* **Collected data entries**

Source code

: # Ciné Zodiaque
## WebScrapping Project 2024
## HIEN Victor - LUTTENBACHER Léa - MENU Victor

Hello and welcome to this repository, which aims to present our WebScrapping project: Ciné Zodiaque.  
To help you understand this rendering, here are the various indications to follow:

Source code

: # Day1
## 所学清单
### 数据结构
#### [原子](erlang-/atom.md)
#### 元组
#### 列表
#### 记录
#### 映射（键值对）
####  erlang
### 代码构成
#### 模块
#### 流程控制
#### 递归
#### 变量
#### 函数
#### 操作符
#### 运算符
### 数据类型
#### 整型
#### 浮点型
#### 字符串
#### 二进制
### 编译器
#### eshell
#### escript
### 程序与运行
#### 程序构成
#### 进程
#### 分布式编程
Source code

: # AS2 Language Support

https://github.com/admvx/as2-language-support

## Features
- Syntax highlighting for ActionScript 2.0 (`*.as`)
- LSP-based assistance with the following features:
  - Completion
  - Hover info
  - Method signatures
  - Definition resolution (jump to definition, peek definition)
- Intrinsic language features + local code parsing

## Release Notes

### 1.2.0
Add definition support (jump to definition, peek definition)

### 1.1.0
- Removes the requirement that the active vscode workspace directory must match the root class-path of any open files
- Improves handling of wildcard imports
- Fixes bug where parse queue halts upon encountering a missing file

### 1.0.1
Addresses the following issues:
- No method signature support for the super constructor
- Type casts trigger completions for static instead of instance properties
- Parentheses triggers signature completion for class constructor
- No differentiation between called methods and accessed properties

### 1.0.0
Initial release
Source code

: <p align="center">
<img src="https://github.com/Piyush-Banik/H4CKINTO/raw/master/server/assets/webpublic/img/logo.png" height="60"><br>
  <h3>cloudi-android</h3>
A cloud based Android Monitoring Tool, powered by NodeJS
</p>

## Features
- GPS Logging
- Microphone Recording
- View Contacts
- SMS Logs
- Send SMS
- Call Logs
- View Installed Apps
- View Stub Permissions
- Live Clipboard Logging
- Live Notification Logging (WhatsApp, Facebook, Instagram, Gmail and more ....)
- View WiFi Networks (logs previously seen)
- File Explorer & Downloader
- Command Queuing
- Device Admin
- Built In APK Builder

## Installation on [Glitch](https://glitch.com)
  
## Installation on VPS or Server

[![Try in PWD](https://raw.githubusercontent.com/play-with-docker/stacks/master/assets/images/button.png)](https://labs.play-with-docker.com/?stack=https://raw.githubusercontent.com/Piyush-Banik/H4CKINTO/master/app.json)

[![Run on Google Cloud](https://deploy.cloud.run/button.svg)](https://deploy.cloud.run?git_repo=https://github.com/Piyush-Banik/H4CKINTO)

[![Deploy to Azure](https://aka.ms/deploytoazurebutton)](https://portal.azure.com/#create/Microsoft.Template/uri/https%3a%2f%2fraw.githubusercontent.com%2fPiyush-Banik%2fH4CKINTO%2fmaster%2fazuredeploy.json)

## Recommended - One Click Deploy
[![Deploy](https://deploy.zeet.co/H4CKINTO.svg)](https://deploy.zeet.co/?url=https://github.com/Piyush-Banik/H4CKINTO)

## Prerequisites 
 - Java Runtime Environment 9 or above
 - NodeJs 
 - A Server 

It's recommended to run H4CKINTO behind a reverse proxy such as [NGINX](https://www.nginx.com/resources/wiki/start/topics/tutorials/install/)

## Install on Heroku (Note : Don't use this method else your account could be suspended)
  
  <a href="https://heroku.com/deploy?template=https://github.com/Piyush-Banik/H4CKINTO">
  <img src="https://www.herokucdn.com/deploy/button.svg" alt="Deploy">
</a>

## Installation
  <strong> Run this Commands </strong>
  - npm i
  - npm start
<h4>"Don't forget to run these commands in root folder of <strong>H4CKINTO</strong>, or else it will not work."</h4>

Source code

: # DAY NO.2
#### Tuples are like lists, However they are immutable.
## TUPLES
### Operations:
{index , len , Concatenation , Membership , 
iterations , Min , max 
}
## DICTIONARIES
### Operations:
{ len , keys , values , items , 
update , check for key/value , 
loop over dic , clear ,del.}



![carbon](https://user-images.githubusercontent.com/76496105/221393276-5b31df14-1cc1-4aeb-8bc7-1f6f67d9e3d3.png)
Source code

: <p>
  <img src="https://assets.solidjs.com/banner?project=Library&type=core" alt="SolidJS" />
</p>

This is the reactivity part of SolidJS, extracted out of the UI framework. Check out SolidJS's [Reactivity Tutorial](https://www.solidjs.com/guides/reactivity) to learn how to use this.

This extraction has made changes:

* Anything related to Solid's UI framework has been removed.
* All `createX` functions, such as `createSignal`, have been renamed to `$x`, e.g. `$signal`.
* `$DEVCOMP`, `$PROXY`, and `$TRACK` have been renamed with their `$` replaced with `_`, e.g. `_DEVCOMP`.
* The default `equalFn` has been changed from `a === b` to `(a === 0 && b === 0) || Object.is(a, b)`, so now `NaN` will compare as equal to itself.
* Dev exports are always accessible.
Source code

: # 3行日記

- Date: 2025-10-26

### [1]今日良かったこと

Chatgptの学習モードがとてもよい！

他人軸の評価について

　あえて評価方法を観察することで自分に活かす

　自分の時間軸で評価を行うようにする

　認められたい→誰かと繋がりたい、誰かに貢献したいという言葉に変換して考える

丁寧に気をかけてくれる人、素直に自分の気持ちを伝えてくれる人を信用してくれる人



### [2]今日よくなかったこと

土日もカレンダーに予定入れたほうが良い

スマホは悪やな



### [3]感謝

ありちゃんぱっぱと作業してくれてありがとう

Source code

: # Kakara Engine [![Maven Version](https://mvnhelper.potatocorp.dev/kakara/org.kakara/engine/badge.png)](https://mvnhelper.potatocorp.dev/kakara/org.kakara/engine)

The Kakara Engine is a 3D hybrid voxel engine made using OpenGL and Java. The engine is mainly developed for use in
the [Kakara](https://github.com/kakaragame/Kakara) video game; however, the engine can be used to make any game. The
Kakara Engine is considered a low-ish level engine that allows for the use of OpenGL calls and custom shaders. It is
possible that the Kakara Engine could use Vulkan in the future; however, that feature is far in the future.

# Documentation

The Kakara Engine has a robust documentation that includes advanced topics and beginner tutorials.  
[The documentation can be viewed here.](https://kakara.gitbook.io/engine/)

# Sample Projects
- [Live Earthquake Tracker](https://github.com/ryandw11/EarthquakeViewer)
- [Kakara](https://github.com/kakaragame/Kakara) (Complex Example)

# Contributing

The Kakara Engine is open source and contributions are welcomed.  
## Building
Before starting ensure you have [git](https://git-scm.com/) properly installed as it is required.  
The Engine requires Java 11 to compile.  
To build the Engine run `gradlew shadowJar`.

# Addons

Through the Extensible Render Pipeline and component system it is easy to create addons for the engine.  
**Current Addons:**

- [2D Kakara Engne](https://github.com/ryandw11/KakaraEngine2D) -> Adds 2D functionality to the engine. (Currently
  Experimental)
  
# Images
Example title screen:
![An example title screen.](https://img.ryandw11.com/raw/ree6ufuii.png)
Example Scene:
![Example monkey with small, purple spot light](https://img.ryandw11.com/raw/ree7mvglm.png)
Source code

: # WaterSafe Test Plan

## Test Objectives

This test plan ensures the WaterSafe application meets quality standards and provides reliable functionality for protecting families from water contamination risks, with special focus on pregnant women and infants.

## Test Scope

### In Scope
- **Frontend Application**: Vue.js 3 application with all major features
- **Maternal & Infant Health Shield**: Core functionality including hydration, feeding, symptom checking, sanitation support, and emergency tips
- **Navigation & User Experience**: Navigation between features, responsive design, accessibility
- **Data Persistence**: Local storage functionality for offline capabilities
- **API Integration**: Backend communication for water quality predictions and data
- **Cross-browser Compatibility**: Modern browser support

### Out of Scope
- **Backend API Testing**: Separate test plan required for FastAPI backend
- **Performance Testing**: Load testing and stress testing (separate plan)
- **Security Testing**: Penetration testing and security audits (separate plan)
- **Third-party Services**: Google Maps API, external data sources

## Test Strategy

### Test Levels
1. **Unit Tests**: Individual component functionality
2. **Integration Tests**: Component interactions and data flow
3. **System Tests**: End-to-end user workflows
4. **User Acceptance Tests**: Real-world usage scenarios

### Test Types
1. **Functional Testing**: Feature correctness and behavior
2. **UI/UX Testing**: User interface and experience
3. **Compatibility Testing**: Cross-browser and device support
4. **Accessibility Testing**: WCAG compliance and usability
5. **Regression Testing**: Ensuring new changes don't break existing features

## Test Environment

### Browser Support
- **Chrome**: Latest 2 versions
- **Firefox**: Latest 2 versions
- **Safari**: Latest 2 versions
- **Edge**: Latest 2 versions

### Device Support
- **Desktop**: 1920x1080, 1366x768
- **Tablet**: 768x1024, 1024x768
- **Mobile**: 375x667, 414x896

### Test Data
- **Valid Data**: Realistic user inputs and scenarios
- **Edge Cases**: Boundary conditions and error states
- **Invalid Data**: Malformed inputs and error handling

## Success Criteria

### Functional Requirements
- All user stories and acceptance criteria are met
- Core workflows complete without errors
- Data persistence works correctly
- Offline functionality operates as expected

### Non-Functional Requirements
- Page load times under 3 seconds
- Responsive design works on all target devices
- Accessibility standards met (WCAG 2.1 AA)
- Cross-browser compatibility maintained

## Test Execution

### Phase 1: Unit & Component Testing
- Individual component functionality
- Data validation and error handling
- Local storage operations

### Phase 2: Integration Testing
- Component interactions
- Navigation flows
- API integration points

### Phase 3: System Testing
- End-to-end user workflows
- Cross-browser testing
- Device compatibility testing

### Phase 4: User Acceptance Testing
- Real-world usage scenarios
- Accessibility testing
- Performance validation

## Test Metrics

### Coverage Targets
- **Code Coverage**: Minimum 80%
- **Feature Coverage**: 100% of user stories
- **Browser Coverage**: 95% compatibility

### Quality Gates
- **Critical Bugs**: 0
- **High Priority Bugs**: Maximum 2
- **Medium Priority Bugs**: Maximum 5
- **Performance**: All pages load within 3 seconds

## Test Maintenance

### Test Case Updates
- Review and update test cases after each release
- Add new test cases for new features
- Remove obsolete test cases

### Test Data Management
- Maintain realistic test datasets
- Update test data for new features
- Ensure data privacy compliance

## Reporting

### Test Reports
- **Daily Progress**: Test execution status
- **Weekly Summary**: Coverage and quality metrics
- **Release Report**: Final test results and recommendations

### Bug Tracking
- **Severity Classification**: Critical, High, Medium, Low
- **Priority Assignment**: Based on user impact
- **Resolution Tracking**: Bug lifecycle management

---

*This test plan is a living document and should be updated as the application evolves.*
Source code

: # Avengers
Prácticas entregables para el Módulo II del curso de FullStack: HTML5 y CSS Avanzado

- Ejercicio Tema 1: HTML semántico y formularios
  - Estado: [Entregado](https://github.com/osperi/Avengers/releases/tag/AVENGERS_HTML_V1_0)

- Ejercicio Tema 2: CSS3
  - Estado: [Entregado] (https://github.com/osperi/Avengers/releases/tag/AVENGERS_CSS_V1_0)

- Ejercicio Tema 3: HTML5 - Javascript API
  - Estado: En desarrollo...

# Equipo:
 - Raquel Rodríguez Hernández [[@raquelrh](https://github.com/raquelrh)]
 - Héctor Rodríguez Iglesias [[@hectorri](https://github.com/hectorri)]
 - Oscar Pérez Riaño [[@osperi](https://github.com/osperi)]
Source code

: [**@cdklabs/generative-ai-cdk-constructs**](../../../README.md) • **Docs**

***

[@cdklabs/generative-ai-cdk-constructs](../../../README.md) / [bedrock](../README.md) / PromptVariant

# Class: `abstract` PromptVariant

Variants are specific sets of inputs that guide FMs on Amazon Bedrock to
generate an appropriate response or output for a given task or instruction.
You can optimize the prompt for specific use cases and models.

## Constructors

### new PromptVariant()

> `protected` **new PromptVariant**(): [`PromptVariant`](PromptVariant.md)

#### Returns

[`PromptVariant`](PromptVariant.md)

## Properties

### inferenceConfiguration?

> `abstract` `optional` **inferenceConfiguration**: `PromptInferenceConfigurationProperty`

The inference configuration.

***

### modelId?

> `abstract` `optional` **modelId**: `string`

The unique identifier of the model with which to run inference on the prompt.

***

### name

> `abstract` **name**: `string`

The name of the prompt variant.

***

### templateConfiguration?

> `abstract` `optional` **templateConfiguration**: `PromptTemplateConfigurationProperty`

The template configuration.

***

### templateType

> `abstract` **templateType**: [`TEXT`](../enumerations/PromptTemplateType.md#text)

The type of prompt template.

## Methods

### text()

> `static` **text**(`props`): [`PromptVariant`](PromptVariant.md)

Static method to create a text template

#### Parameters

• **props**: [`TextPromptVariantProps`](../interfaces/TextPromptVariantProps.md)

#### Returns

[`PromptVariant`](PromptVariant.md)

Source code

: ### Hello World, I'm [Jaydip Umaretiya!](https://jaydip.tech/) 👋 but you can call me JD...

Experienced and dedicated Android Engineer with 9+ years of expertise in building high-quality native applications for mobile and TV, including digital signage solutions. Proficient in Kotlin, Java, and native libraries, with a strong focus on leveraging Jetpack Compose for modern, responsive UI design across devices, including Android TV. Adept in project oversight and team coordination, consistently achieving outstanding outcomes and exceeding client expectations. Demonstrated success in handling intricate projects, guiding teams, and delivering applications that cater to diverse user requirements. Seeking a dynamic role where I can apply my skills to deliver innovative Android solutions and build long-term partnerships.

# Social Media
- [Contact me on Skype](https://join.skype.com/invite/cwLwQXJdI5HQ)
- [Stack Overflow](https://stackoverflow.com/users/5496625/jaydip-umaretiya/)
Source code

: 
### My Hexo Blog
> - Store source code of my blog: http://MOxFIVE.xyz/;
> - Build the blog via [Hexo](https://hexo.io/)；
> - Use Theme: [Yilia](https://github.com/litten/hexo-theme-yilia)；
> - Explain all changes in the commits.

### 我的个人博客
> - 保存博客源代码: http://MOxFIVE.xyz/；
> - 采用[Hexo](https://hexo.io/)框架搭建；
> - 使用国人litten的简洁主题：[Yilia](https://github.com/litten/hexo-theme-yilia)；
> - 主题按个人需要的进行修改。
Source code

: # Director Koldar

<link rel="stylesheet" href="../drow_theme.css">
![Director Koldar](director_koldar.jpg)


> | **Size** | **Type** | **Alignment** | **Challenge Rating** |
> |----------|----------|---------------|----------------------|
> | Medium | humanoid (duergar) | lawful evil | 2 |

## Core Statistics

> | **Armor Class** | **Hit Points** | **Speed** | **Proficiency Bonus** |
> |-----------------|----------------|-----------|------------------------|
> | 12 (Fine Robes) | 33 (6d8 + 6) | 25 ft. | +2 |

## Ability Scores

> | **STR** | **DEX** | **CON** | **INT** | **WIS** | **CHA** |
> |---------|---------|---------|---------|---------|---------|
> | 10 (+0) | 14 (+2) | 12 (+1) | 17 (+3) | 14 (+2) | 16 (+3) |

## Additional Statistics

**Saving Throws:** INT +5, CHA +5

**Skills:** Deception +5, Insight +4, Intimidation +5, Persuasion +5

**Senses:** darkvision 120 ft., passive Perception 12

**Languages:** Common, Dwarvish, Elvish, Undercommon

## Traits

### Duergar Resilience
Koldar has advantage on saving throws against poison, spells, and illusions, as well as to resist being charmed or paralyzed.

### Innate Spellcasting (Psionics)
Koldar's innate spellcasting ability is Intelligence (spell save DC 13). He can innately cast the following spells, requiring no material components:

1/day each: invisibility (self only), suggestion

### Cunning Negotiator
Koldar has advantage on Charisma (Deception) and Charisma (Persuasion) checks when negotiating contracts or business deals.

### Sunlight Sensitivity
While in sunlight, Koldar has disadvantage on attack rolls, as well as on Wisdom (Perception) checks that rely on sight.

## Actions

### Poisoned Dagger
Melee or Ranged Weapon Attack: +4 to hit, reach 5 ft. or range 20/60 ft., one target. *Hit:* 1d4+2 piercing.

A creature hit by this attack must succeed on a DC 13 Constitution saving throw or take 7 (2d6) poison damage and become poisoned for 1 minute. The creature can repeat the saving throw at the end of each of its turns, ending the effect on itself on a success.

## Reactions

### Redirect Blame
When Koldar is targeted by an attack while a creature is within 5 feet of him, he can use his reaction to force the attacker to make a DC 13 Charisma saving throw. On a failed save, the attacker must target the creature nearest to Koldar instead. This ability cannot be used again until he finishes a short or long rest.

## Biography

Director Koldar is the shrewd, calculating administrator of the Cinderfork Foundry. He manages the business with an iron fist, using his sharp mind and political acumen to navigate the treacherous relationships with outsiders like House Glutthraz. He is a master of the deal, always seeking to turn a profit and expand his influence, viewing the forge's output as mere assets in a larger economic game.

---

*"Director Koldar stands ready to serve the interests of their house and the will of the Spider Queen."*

* **Task to carry out**
Return word for word the lines above from the line with "- **Browser Coverage**: 95% compatibility" to the line with "[bedrock](../README.md) / PromptVariant", including both and leaving out all others.

* **Written solution**
- **Browser Coverage**: 95% compatibility

### Quality Gates
- **Critical Bugs**: 0
- **High Priority Bugs**: Maximum 2
- **Medium Priority Bugs**: Maximum 5
- **Performance**: All pages load within 3 seconds

## Test Maintenance

### Test Case Updates
- Review and update test cases after each release
- Add new test cases for new features
- Remove obsolete test cases

### Test Data Management
- Maintain realistic test datasets
- Update test data for new features
- Ensure data privacy compliance

## Reporting

### Test Reports
- **Daily Progress**: Test execution status
- **Weekly Summary**: Coverage and quality metrics
- **Release Report**: Final test results and recommendations

### Bug Tracking
- **Severity Classification**: Critical, High, Medium, Low
- **Priority Assignment**: Based on user impact
- **Resolution Tracking**: Bug lifecycle management

---

*This test plan is a living document and should be updated as the application evolves.*
Source code

: # Avengers
Prácticas entregables para el Módulo II del curso de FullStack: HTML5 y CSS Avanzado

- Ejercicio Tema 1: HTML semántico y formularios
  - Estado: [Entregado](https://github.com/osperi/Avengers/releases/tag/AVENGERS_HTML_V1_0)

- Ejercicio Tema 2: CSS3
  - Estado: [Entregado] (https://github.com/osperi/Avengers/releases/tag/AVENGERS_CSS_V1_0)

- Ejercicio Tema 3: HTML5 - Javascript API
  - Estado: En desarrollo...

# Equipo:
 - Raquel Rodríguez Hernández [[@raquelrh](https://github.com/raquelrh)]
 - Héctor Rodríguez Iglesias [[@hectorri](https://github.com/hectorri)]
 - Oscar Pérez Riaño [[@osperi](https://github.com/osperi)]
Source code

: [**@cdklabs/generative-ai-cdk-constructs**](../../../README.md) • **Docs**

***

[@cdklabs/generative-ai-cdk-constructs](../../../README.md) / [bedrock](../README.md) / PromptVariant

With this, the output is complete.